* _Directions for this task_: The answer is an exact repeat of the entries below, with the pictures omitted.

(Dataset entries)
- Opening Delimiter -

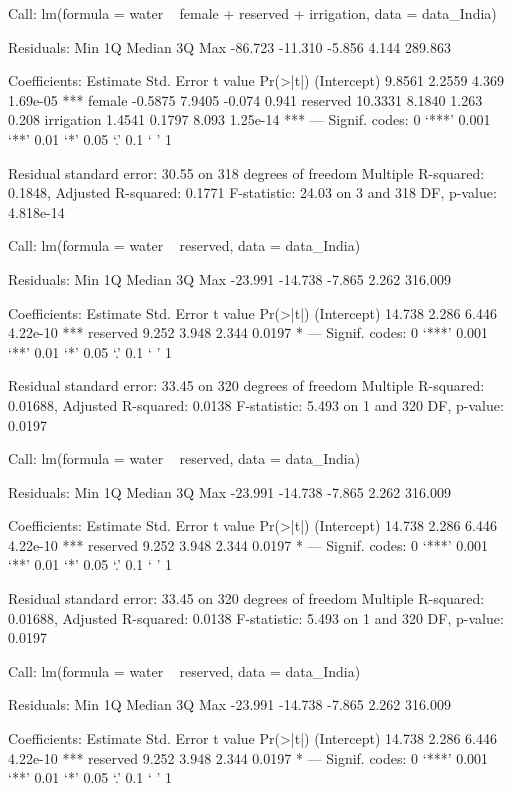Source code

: 
Call:
lm(formula = water ~ female + reserved + irrigation, data = data_India)

Residuals:
    Min      1Q  Median      3Q     Max 
-86.723 -11.310  -5.856   4.144 289.863 

Coefficients:
            Estimate Std. Error t value Pr(>|t|)    
(Intercept)   9.8561     2.2559   4.369 1.69e-05 ***
female       -0.5875     7.9405  -0.074    0.941    
reserved     10.3331     8.1840   1.263    0.208    
irrigation    1.4541     0.1797   8.093 1.25e-14 ***
---
Signif. codes:  0 ‘***’ 0.001 ‘**’ 0.01 ‘*’ 0.05 ‘.’ 0.1 ‘ ’ 1

Residual standard error: 30.55 on 318 degrees of freedom
Multiple R-squared:  0.1848,	Adjusted R-squared:  0.1771 
F-statistic: 24.03 on 3 and 318 DF,  p-value: 4.818e-14


Call:
lm(formula = water ~ reserved, data = data_India)

Residuals:
    Min      1Q  Median      3Q     Max 
-23.991 -14.738  -7.865   2.262 316.009 

Coefficients:
            Estimate Std. Error t value Pr(>|t|)    
(Intercept)   14.738      2.286   6.446 4.22e-10 ***
reserved       9.252      3.948   2.344   0.0197 *  
---
Signif. codes:  0 ‘***’ 0.001 ‘**’ 0.01 ‘*’ 0.05 ‘.’ 0.1 ‘ ’ 1

Residual standard error: 33.45 on 320 degrees of freedom
Multiple R-squared:  0.01688,	Adjusted R-squared:  0.0138 
F-statistic: 5.493 on 1 and 320 DF,  p-value: 0.0197


Call:
lm(formula = water ~ reserved, data = data_India)

Residuals:
    Min      1Q  Median      3Q     Max 
-23.991 -14.738  -7.865   2.262 316.009 

Coefficients:
            Estimate Std. Error t value Pr(>|t|)    
(Intercept)   14.738      2.286   6.446 4.22e-10 ***
reserved       9.252      3.948   2.344   0.0197 *  
---
Signif. codes:  0 ‘***’ 0.001 ‘**’ 0.01 ‘*’ 0.05 ‘.’ 0.1 ‘ ’ 1

Residual standard error: 33.45 on 320 degrees of freedom
Multiple R-squared:  0.01688,	Adjusted R-squared:  0.0138 
F-statistic: 5.493 on 1 and 320 DF,  p-value: 0.0197


Call:
lm(formula = water ~ reserved, data = data_India)

Residuals:
    Min      1Q  Median      3Q     Max 
-23.991 -14.738  -7.865   2.262 316.009 

Coefficients:
            Estimate Std. Error t value Pr(>|t|)    
(Intercept)   14.738      2.286   6.446 4.22e-10 ***
reserved       9.252      3.948   2.344   0.0197 *  
---
Signif. codes:  0 ‘***’ 0.001 ‘**’ 0.01 ‘*’ 0.05 ‘.’ 0.1 ‘ ’ 1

- Closing Delimiter -

* _Exercise solution_:
Source code

: 
Call:
lm(formula = water ~ female + reserved + irrigation, data = data_India)

Residuals:
    Min      1Q  Median      3Q     Max 
-86.723 -11.310  -5.856   4.144 289.863 

Coefficients:
            Estimate Std. Error t value Pr(>|t|)    
(Intercept)   9.8561     2.2559   4.369 1.69e-05 ***
female       -0.5875     7.9405  -0.074    0.941    
reserved     10.3331     8.1840   1.263    0.208    
irrigation    1.4541     0.1797   8.093 1.25e-14 ***
---
Signif. codes:  0 ‘***’ 0.001 ‘**’ 0.01 ‘*’ 0.05 ‘.’ 0.1 ‘ ’ 1

Residual standard error: 30.55 on 318 degrees of freedom
Multiple R-squared:  0.1848,	Adjusted R-squared:  0.1771 
F-statistic: 24.03 on 3 and 318 DF,  p-value: 4.818e-14


Call:
lm(formula = water ~ reserved, data = data_India)

Residuals:
    Min      1Q  Median      3Q     Max 
-23.991 -14.738  -7.865   2.262 316.009 

Coefficients:
            Estimate Std. Error t value Pr(>|t|)    
(Intercept)   14.738      2.286   6.446 4.22e-10 ***
reserved       9.252      3.948   2.344   0.0197 *  
---
Signif. codes:  0 ‘***’ 0.001 ‘**’ 0.01 ‘*’ 0.05 ‘.’ 0.1 ‘ ’ 1

Residual standard error: 33.45 on 320 degrees of freedom
Multiple R-squared:  0.01688,	Adjusted R-squared:  0.0138 
F-statistic: 5.493 on 1 and 320 DF,  p-value: 0.0197


Call:
lm(formula = water ~ reserved, data = data_India)

Residuals:
    Min      1Q  Median      3Q     Max 
-23.991 -14.738  -7.865   2.262 316.009 

Coefficients:
            Estimate Std. Error t value Pr(>|t|)    
(Intercept)   14.738      2.286   6.446 4.22e-10 ***
reserved       9.252      3.948   2.344   0.0197 *  
---
Signif. codes:  0 ‘***’ 0.001 ‘**’ 0.01 ‘*’ 0.05 ‘.’ 0.1 ‘ ’ 1

Residual standard error: 33.45 on 320 degrees of freedom
Multiple R-squared:  0.01688,	Adjusted R-squared:  0.0138 
F-statistic: 5.493 on 1 and 320 DF,  p-value: 0.0197


Call:
lm(formula = water ~ reserved, data = data_India)

Residuals:
    Min      1Q  Median      3Q     Max 
-23.991 -14.738  -7.865   2.262 316.009 

Coefficients:
            Estimate Std. Error t value Pr(>|t|)    
(Intercept)   14.738      2.286   6.446 4.22e-10 ***
reserved       9.252      3.948   2.344   0.0197 *  
---
Signif. codes:  0 ‘***’ 0.001 ‘**’ 0.01 ‘*’ 0.05 ‘.’ 0.1 ‘ ’ 1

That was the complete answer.